Linux Kernel – Translate MD RAID5 Internal Sector Numbers to Offsets

corruptionlinux-kernelmdraidxfs

TL;DR summary: Translate an md sector number into offsets(s) within the /dev/mdX device, and how to investigate it with xfs_db. The sector number is from sh->sector in linux/drivers/md/raid5.c:handle_parity_checks5().

I don't know MD internals, so I don't know exactly what to do with the output from the printk logging I added.

Offsets into the component devices (for dd or a hex editor/viewer) would also be interesting.

I suppose I should ask this on the Linux-raid mailing list. Is it subscribers-only, or can I post without subscribing?

I have xfs directly on top of MD RAID5 of 4 disks in my desktop (no LVM). A recent scrub detected a non-zero mismatch_cnt (8 in fact, because md operates on 4kiB pages at a time).

This is a RAID5, not RAID1/RAID10 where mismatch_cnt != 0 can happen during normal operation. (The other links at the bottom of this wiki page might be useful to some people.)

I could just blindly repair, but then I'd have no idea which file to check for possible corruption, besides losing any chance to choose which way to reconstruct. Frostschutz's answer on a similar question is the only suggestion I found for tracking back to a difference in the filesystem. It's cumbersome and slow, and I'd rather use something better to narrow it down to a few files first.

Kernel patch to add logging

Bizarrely, md's check feature doesn't report where an error was found. I added a printk in md/raid5.c to log sh->sector in the if branch that increments mddev->resync_mismatches in handle_parity_checks5() (tiny patch published on github, originally based on 4.5-rc4 from kernel.org.) For this to be ok for general use, it would probably need to avoid flooding the logs in repairs with a lot of mismatches (maybe only log if the new value of resync_mismatches is < 1000?). Also maybe only log for check and not repair.

I'm pretty sure I'm logging something useful (even though I don't know MD internals!), because the same function prints that sector number in the error-handling case of the switch.

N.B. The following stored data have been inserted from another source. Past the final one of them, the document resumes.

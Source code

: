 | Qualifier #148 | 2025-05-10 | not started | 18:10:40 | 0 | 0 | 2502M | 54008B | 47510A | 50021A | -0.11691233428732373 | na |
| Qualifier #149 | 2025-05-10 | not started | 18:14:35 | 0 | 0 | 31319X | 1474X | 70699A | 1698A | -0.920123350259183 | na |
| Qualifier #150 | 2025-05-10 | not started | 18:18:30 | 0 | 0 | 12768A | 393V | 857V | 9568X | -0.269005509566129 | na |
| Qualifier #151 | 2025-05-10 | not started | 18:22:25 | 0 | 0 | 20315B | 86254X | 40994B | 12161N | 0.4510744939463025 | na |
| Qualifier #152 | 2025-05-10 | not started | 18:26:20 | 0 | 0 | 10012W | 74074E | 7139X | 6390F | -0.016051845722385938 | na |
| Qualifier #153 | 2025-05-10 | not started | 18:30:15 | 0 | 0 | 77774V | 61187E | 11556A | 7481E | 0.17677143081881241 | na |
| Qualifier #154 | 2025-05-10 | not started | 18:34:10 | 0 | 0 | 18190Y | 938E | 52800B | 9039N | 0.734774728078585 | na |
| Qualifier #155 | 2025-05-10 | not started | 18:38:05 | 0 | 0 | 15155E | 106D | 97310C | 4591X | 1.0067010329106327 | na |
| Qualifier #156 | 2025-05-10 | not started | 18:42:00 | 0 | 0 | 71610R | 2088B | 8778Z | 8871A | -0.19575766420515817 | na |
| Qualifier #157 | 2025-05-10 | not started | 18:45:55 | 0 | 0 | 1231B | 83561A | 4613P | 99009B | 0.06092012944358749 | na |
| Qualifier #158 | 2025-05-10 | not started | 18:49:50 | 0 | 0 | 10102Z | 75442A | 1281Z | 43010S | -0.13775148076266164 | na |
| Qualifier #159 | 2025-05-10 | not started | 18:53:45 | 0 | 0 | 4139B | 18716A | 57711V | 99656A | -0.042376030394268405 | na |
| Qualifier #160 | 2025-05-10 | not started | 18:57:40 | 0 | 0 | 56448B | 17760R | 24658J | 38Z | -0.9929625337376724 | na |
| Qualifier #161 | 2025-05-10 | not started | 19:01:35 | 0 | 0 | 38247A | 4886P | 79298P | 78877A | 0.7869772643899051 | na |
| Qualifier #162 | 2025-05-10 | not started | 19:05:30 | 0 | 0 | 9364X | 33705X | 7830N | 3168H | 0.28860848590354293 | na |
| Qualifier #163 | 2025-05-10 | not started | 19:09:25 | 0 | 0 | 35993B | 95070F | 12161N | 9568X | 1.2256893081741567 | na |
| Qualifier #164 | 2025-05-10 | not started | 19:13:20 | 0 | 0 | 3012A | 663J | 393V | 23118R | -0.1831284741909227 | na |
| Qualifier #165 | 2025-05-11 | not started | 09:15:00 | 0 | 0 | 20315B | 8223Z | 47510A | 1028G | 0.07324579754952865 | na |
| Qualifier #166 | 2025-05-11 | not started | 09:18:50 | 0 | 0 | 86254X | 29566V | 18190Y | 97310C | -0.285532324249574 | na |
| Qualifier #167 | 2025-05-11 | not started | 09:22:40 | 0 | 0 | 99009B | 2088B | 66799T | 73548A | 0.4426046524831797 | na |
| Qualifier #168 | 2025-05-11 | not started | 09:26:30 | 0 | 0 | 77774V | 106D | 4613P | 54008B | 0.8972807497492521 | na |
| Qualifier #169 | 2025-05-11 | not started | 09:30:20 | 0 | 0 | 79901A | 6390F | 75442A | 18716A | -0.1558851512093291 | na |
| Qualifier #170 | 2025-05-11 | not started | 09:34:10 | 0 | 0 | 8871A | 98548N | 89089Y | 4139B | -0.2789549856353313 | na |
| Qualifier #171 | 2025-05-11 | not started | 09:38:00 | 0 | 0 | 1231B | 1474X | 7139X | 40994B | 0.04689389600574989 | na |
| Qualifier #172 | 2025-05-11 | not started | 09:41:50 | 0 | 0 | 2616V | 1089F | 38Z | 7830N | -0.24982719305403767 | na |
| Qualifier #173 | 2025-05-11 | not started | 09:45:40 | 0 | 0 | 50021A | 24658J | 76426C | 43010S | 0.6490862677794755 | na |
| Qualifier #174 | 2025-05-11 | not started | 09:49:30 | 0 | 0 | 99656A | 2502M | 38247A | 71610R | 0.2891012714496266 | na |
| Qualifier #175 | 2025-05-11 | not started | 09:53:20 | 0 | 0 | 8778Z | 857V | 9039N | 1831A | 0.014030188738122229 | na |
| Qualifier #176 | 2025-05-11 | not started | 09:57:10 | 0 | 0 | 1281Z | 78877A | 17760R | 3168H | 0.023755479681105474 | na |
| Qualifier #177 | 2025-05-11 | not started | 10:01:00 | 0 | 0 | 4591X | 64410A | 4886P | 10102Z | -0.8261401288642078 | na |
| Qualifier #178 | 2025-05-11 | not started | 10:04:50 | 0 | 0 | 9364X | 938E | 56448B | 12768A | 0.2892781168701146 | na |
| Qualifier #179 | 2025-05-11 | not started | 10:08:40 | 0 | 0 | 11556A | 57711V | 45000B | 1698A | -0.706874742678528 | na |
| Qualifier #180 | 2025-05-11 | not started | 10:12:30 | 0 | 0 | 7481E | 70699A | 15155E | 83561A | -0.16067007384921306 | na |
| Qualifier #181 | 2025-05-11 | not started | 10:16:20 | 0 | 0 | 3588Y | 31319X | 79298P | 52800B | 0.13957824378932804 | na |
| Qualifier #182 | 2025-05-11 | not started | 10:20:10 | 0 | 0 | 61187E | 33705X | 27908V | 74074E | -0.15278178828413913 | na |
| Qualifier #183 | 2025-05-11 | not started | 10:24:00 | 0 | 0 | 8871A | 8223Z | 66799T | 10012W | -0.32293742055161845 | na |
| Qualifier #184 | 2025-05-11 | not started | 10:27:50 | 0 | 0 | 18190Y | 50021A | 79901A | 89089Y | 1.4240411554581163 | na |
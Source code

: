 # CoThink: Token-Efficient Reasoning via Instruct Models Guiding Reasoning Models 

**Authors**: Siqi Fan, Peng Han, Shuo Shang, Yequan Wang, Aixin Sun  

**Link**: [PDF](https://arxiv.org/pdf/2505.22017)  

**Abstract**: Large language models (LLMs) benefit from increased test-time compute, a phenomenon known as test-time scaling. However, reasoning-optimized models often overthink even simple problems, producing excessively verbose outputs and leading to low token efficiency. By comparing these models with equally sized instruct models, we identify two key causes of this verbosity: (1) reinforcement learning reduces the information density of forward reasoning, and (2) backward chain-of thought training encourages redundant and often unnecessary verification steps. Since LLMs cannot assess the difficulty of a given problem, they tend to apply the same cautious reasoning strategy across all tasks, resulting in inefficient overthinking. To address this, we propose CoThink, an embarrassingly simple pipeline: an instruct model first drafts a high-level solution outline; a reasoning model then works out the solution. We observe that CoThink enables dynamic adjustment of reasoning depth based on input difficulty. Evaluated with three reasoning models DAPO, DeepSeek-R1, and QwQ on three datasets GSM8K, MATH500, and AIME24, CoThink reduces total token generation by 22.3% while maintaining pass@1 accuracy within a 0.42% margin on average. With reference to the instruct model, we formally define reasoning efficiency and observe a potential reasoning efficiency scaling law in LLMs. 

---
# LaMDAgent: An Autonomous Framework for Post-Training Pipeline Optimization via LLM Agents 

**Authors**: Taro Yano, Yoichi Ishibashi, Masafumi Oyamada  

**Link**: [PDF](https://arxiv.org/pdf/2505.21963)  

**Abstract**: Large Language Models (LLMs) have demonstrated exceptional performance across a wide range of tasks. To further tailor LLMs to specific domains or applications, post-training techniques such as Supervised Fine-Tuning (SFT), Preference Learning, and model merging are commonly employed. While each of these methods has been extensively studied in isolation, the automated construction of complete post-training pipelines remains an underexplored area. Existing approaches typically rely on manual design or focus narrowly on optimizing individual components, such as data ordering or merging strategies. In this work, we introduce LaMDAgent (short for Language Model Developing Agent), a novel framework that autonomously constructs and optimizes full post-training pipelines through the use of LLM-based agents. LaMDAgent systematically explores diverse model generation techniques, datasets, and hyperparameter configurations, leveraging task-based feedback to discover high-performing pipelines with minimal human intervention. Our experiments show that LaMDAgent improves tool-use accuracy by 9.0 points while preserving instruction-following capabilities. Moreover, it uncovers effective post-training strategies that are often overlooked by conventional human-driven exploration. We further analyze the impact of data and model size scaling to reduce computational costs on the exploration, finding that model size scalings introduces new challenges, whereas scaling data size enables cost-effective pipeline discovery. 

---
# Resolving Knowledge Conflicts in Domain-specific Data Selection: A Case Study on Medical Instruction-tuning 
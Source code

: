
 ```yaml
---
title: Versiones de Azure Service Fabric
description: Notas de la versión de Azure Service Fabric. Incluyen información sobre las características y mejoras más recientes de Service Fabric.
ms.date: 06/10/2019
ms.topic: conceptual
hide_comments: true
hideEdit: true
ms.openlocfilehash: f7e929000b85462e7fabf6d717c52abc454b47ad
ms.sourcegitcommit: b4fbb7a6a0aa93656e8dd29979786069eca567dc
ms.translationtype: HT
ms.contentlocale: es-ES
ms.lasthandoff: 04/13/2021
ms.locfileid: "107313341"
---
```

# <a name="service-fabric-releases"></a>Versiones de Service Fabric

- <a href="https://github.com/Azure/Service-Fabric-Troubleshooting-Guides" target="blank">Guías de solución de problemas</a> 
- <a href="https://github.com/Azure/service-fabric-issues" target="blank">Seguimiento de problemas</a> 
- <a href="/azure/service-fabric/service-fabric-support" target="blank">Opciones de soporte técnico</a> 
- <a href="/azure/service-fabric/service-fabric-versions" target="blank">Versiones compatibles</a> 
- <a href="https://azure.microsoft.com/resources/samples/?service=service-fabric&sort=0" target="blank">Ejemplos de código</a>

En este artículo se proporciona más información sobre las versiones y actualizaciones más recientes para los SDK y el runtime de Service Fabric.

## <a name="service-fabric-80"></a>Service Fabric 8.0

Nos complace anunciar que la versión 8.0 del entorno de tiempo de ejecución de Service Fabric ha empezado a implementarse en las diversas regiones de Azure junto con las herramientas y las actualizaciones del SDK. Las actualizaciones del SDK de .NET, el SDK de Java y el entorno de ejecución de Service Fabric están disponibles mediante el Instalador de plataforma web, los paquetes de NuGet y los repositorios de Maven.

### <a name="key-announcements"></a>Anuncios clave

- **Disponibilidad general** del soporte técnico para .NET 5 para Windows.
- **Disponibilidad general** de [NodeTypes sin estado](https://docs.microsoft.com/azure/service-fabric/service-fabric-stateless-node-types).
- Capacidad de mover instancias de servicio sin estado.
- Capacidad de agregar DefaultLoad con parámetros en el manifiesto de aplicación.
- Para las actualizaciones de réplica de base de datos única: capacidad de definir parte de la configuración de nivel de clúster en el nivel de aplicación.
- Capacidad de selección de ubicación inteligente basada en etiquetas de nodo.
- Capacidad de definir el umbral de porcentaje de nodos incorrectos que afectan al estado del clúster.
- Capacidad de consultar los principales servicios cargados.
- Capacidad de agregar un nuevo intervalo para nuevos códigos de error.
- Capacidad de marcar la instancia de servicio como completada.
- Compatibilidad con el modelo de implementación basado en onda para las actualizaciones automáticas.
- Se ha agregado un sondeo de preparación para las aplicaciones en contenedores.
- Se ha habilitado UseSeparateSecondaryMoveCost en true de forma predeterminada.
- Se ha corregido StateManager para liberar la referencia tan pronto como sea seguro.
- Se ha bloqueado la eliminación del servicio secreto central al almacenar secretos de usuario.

I compiled my modified kernel and booted it, then re-ran the check:

[  399.957203] md: data-check of RAID array md125
...
[  399.957215] md: using 128k window, over a total of 2441757696k.
...
[21369.258985] md/raid:md125: check found mismatch at sector 4294708224    <-- custom log message
[25667.351869] md: md125: data-check done.

Now I don't know exactly what to do with that sector number. Is sh->sector * 512 a linear address inside /dev/md/t-r5 (aka /dev/md125)? Is it a sector number within each component device (so it refers to three data and one parity sector)? I'm guessing the latter, since a parity-mismatch in RAID5 means N-1 sectors of the md device are in peril, offset from each other by the stripe unit. Is sector 0 the very start of the component device, or is it the sector after the superblock or something? Was there more information in handle_parity_checks5() that I should have calculated / logged?

If I wanted to get just the mismatching blocks, is this correct?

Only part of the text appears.